MIDDLE EARTH: SHADOW OF MORDOR Video Game Review
What’s better than lopping off an orc’s head? Watching every head from the entire horde detach from their bodies, duh! Curiously morbid. WB Games and Monolith Studios successfully reskin the Batman: Arkham games into a Lord of the Rings game that plays more intuitive than Batman. It’s as simple as that. SHADOW OF MORDOR takes place sometime before the Lord of the Rings Trilogy and has a compelling story to help bolster this into a great game.

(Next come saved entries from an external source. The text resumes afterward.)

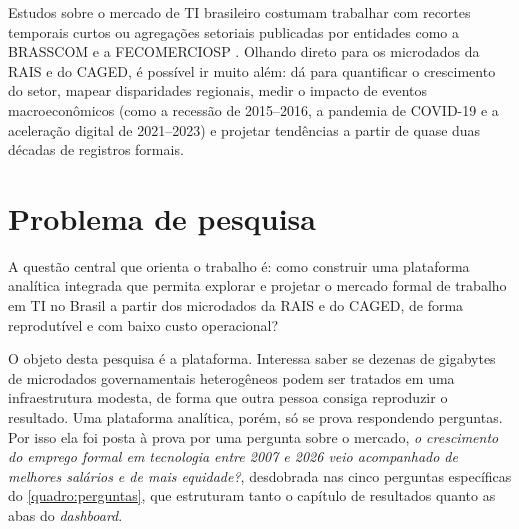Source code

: Estudos sobre o mercado de TI brasileiro costumam trabalhar com recortes temporais curtos ou agregações setoriais publicadas por entidades como a BRASSCOM \cite{Brasscom2024} e a FECOMERCIOSP \cite{Fecomercio2024}. Olhando direto para os microdados da RAIS e do CAGED, é possível ir muito além: dá para quantificar o crescimento do setor, mapear disparidades regionais, medir o impacto de eventos macroeconômicos (como a recessão de 2015--2016, a pandemia de COVID-19 e a aceleração digital de 2021--2023) e projetar tendências a partir de quase duas décadas de registros formais.

\section{Problema de pesquisa}
\label{sec:problema}

A questão central que orienta o trabalho é: como construir uma plataforma analítica integrada que permita explorar e projetar o mercado formal de trabalho em TI no Brasil a partir dos microdados da RAIS e do CAGED, de forma reprodutível e com baixo custo operacional?

O objeto desta pesquisa é a plataforma. Interessa saber se dezenas de gigabytes de microdados governamentais heterogêneos podem ser tratados em uma infraestrutura modesta, de forma que outra pessoa consiga reproduzir o resultado. Uma plataforma analítica, porém, só se prova respondendo perguntas. Por isso ela foi posta à prova por uma pergunta sobre o mercado, \textit{o crescimento do emprego formal em tecnologia entre 2007 e 2026 veio acompanhado de melhores salários e de mais equidade?}, desdobrada nas cinco perguntas específicas do \autoref{quadro:perguntas}, que estruturam tanto o capítulo de resultados quanto as abas do \textit{dashboard}.

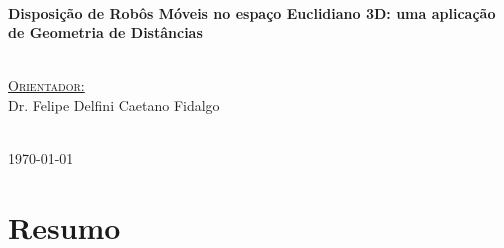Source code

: \documentclass[11pt]{article}
\begin{document}
\begin{titlepage}


\HRule \\[0.4cm]
{ \LARGE \bfseries Disposição de Robôs Móveis no espaço Euclidiano 3D: uma aplicação de Geometria de Distâncias} \\ [0.4cm] %
\HRule \\[2.5cm]
 

\begin{minipage}{0.4\textwidth}
\begin{center} \large
\underline{\textsc{Orientador:}} \vspace{0.2cm} \\
Dr. Felipe Delfini Caetano Fidalgo 
\end{center}
\end{minipage} \\[2cm]


{\large \today} %


\vfill %

\end{titlepage}

\tableofcontents


\section{Resumo}
\end{document}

I assumed the role of Talion, a captain at the black gate who; well, let’s just say he has a hard life – wait, did you expect otherwise in the realm of Middle Earth? Talion meets many people and creatures along the way to help him in his journey towards peace, but Talion’s internal and external turmoil will keep you guessing how this story might end. Again, as most Middle Earth tales will tell, it’s a rough life for everyone. Let’s face it, there are many Hobbits who agree.
The gameplay is solid and polished. It’s straightforward yet hard to master, but once I hit that learning curve I blew through the rest and “platinumed” PS4 version. The things that frustrated me in the first hours of gameplay (I died A LOT) became nothing but a challenge of “How fast can I hack these bodies into pieces?” Your character will progress to become the hero you want him to be, yet in the beginnings of the game I remembered questioning how the build would culminate; Oh, it impressed.
Mordor’s setting is exactly how I thought it would be; dark and evil, mostly. The world, while not large, is well crafted to give it enough variation in its short travels, which is another good thing as it really doesn’t take long to travel from point A to point B and still includes a Fast Travel option. Progressing through the game allowed me to ponder if the game’s setting would change and wouldn’t be large enough for variation, but I was happy to find I worried for naught about 50% of the way through. Just to be clear, the craftmanship of the world was graphically great.
The biggest problem that Shadows has is that you can’t skip the Orcs’ talking. Seriously, I can’t tell you how many fights I picked with the captains of the Warchiefs that I had to sit through 10 to 15 seconds of them taunting… I would gander at an hour’s worth of taunting, seriously, WWE has nothing on these orcs. Still, aside from the occasional Captain that was immune to my immediate style of fighting and destroyed me time and time again after suffering their taunts, I enjoyed learning that dying is not a bad thing in this game.
All in all, anyone who loves Lord of the Rings will be happy to know that this game does the realm justice. Story, characters, and the setting are all top notch and crafted by artisans. This is one game that should be on everyone’s list, especially as the gameplay is unique to WB Games and not over saturated.